**INSTRUCTIONS TO FOLLOW:** Copy out exactly the stretch of the listing below that begins at the line containing "the day and" and ends at the line containing "exhaustion and possibly", and copy nothing outside it.
★ ★ ★ ★
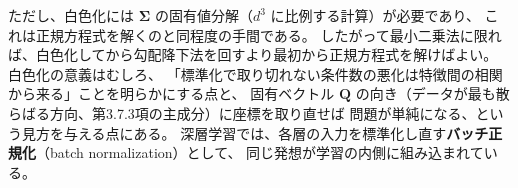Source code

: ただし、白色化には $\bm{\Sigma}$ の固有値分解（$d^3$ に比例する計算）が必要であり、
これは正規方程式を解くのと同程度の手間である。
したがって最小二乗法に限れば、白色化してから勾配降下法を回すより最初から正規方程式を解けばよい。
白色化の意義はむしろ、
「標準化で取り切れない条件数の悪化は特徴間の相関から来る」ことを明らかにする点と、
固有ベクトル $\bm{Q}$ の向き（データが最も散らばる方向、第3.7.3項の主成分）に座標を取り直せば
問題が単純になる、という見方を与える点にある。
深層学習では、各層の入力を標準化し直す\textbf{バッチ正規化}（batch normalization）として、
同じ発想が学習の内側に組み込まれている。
★ ★ ★ ★
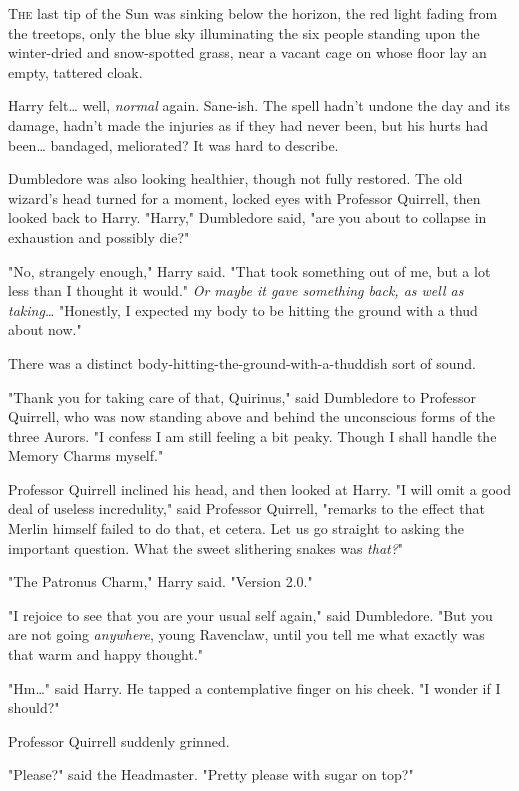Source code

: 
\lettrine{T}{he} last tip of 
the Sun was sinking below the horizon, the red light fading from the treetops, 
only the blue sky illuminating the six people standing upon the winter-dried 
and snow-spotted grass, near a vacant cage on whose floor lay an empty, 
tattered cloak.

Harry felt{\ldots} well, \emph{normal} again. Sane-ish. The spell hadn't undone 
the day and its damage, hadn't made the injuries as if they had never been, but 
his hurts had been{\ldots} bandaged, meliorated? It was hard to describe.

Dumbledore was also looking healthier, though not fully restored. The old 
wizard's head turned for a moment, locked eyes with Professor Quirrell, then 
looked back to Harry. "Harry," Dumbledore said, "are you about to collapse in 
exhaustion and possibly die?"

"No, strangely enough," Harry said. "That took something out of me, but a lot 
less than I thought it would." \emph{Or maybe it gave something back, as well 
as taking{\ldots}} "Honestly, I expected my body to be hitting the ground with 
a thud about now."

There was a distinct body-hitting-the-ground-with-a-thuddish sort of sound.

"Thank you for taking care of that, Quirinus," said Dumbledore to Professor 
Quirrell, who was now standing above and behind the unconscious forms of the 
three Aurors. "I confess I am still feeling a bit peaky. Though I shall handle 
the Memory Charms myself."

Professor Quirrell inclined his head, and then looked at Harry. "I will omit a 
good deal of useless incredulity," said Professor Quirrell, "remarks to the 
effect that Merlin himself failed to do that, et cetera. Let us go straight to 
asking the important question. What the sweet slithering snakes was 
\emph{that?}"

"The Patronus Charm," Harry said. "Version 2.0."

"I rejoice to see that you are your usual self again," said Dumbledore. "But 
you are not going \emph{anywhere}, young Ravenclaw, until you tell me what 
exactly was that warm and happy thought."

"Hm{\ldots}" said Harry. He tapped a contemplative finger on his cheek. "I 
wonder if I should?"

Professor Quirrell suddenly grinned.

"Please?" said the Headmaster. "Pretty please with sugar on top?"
★ ★ ★ ★
**PROBLEM SOLUTION:**
the day and its damage, hadn't made the injuries as if they had never been, but 
his hurts had been{\ldots} bandaged, meliorated? It was hard to describe.

Dumbledore was also looking healthier, though not fully restored. The old 
wizard's head turned for a moment, locked eyes with Professor Quirrell, then 
looked back to Harry. "Harry," Dumbledore said, "are you about to collapse in 
exhaustion and possibly die?"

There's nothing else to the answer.